== Segment start ==

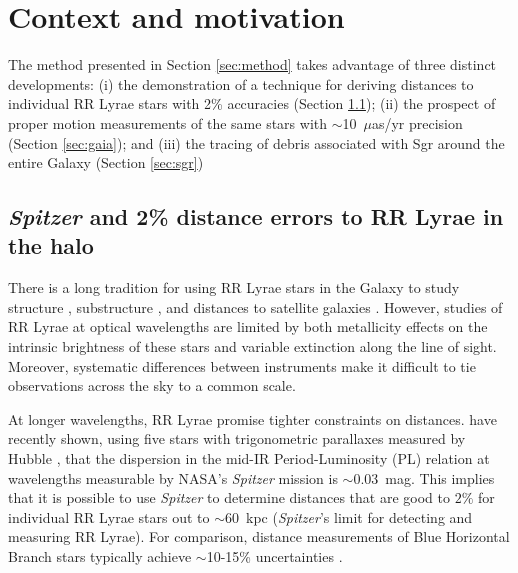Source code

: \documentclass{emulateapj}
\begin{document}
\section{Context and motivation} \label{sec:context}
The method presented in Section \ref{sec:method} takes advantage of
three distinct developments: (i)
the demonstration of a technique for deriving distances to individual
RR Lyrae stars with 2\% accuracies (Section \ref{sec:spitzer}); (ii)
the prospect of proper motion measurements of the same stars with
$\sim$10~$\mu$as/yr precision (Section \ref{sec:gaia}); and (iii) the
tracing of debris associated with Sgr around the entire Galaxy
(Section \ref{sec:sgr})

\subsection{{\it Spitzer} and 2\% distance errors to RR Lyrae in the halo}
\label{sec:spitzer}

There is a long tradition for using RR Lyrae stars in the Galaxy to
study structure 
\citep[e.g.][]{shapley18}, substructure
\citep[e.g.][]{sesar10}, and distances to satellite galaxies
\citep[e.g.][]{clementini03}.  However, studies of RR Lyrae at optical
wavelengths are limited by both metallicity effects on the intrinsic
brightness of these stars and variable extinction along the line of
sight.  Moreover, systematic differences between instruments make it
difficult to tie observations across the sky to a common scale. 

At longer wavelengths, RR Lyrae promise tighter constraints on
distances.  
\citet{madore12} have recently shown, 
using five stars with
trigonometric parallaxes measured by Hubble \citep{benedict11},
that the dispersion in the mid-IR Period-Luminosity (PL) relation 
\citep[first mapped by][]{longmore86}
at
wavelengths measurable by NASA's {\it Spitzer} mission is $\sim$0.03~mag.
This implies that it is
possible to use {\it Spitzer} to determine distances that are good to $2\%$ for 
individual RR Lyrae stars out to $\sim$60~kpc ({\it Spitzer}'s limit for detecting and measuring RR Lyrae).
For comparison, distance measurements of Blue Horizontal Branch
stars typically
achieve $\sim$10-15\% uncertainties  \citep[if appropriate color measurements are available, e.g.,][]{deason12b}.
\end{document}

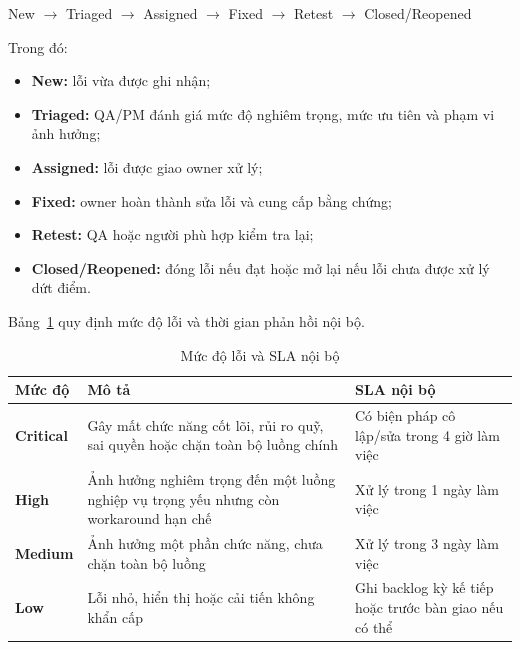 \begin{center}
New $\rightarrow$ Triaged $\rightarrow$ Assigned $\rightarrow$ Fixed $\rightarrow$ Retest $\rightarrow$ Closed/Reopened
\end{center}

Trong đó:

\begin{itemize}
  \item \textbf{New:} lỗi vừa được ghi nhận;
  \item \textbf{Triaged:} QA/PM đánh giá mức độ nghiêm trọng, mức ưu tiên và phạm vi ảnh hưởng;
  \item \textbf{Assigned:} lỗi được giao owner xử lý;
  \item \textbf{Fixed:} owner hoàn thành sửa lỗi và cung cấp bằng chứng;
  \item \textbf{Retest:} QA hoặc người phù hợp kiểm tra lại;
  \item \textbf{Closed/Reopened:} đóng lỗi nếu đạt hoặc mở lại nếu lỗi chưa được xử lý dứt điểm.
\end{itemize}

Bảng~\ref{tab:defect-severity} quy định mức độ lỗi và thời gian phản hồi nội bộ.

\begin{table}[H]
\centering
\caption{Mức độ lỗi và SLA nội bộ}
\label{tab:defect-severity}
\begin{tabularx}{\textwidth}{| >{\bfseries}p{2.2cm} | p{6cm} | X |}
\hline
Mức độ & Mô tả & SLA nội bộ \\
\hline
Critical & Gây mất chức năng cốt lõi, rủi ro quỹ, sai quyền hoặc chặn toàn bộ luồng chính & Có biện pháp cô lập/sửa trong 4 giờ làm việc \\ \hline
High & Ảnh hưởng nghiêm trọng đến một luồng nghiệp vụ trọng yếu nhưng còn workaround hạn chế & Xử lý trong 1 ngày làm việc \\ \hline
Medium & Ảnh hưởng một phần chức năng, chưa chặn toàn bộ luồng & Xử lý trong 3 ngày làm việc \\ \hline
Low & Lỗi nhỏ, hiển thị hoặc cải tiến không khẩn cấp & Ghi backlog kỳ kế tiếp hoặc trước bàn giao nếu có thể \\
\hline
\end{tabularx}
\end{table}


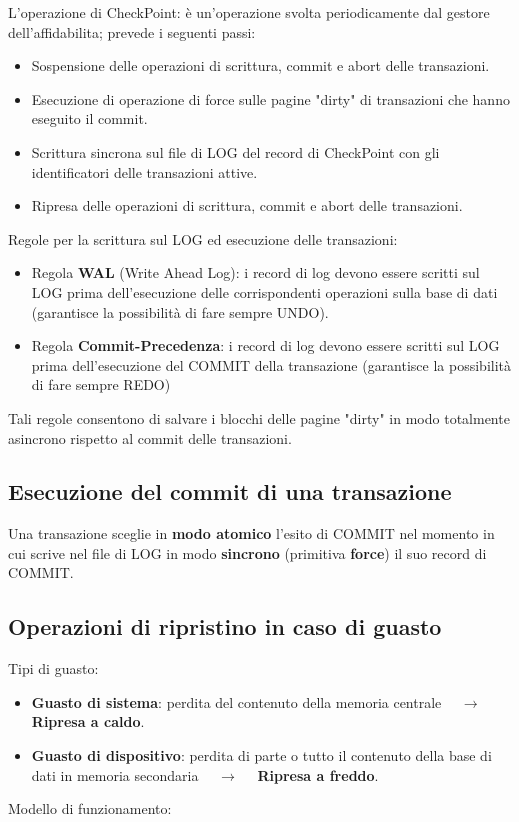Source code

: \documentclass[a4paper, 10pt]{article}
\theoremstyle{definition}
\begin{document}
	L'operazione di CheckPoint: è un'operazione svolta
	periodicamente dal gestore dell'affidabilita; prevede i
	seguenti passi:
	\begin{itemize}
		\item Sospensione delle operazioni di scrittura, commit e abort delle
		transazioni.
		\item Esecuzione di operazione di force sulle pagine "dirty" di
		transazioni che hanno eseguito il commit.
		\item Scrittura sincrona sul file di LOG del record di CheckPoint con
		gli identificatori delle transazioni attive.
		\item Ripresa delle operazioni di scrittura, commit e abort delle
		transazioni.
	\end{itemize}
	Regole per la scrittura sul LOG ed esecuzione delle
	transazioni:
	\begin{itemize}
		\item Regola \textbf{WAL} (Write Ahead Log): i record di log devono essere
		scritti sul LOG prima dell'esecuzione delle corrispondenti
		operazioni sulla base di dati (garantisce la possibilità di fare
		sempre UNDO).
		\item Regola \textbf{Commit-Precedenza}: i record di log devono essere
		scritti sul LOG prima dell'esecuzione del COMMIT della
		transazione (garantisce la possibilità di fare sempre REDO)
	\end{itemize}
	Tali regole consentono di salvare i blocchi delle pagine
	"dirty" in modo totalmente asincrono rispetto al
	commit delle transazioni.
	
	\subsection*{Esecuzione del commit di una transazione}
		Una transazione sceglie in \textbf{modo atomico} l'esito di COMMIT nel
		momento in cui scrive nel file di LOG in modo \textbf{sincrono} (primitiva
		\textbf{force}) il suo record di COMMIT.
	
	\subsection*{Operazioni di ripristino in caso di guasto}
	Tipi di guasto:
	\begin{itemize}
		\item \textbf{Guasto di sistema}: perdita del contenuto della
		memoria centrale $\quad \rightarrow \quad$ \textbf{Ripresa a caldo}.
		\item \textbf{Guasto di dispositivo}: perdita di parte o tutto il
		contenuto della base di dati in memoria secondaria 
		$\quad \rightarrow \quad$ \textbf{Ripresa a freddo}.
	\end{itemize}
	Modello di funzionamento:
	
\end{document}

== Segment end ==

▸ Problem statement
The lines in the records above that include the word "subsection" must be copied out.

▸ Answer section
\subsection{{\it Spitzer} and 2\% distance errors to RR Lyrae in the halo}
	\subsection*{Esecuzione del commit di una transazione}
	\subsection*{Operazioni di ripristino in caso di guasto}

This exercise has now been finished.